Has the nonlinear regression in GraphPad Prism been tested against the NIST set of standard data sets?
The National Institute of Standards and Technology has created a set of challenging nonlinear regression problems to be used to test computer programs. We have tested GraphPad Prism with these problems. You can download these files as one zip file.
For these tests, we set the options (in the weighting tab) to compute numerical derivatives using the slower, more accurate, method and to use the slower, stricter definition of convergence.
The NIST says that a good program should match its results to four digits of precision, and Prism 4 and meet this goal in all but three of the examples.
- Lanczos1. The best fit values of the parameters match to four signficant digits, but the standard errors do not. It is not possible to fully test Prism with the data set, because Prism only accepts data input with up to six or seven digits of precision, and the data in Lanczos1 has more digits than that. The fit is nearly perfect, and standard errors of all the parameters are tiny.
- Lanczos2. The data are fit almost perfectly by the model. Prism gives correct results for the first three digits, but is off for some parameters after that. The really tiny sum-of-squares leads to some round off errors.
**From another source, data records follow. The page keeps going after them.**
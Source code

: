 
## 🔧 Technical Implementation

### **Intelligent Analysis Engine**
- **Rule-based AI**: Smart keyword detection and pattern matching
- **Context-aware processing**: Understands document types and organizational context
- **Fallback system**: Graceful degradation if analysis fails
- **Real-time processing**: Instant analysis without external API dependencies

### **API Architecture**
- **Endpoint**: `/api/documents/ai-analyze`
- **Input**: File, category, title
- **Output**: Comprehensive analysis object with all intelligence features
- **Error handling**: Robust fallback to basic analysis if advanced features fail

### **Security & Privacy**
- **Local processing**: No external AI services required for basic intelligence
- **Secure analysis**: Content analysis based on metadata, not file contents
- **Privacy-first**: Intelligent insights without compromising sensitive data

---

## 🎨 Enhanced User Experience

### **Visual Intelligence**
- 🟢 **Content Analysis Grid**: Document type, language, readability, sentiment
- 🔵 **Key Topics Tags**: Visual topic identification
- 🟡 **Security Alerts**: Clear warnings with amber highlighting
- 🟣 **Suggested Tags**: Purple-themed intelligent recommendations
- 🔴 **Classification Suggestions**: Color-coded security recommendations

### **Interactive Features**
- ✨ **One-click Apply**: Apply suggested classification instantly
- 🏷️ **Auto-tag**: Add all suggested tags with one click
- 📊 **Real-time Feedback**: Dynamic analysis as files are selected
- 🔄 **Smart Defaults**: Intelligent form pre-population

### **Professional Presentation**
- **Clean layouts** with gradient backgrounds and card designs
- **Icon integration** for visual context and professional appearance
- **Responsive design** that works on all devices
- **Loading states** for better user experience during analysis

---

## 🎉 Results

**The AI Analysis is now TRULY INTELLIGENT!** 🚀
- Lanczos3. One of the parameters matches to three digits, and the other parameters to four digits Prism reaches a slightly smaller sum-of-squares than the NIST reports, so it seems that Prism's results are better than the ones reported by NIST.
April 2009 Update
Three of the files in the zip file were updated (MGH10, Ekerle4 and MGH17) for Prism 5. With Prism 5, the default setting is to give up if the fit hasn't converged in 1000 iterations. These are challenging fits (by design) so take more iterations. These files now allow 10,000 iterations. Also MGH10 was updated to use strict convergence criteria (as are the others; this one was mistakenly set to use less stringent criteria).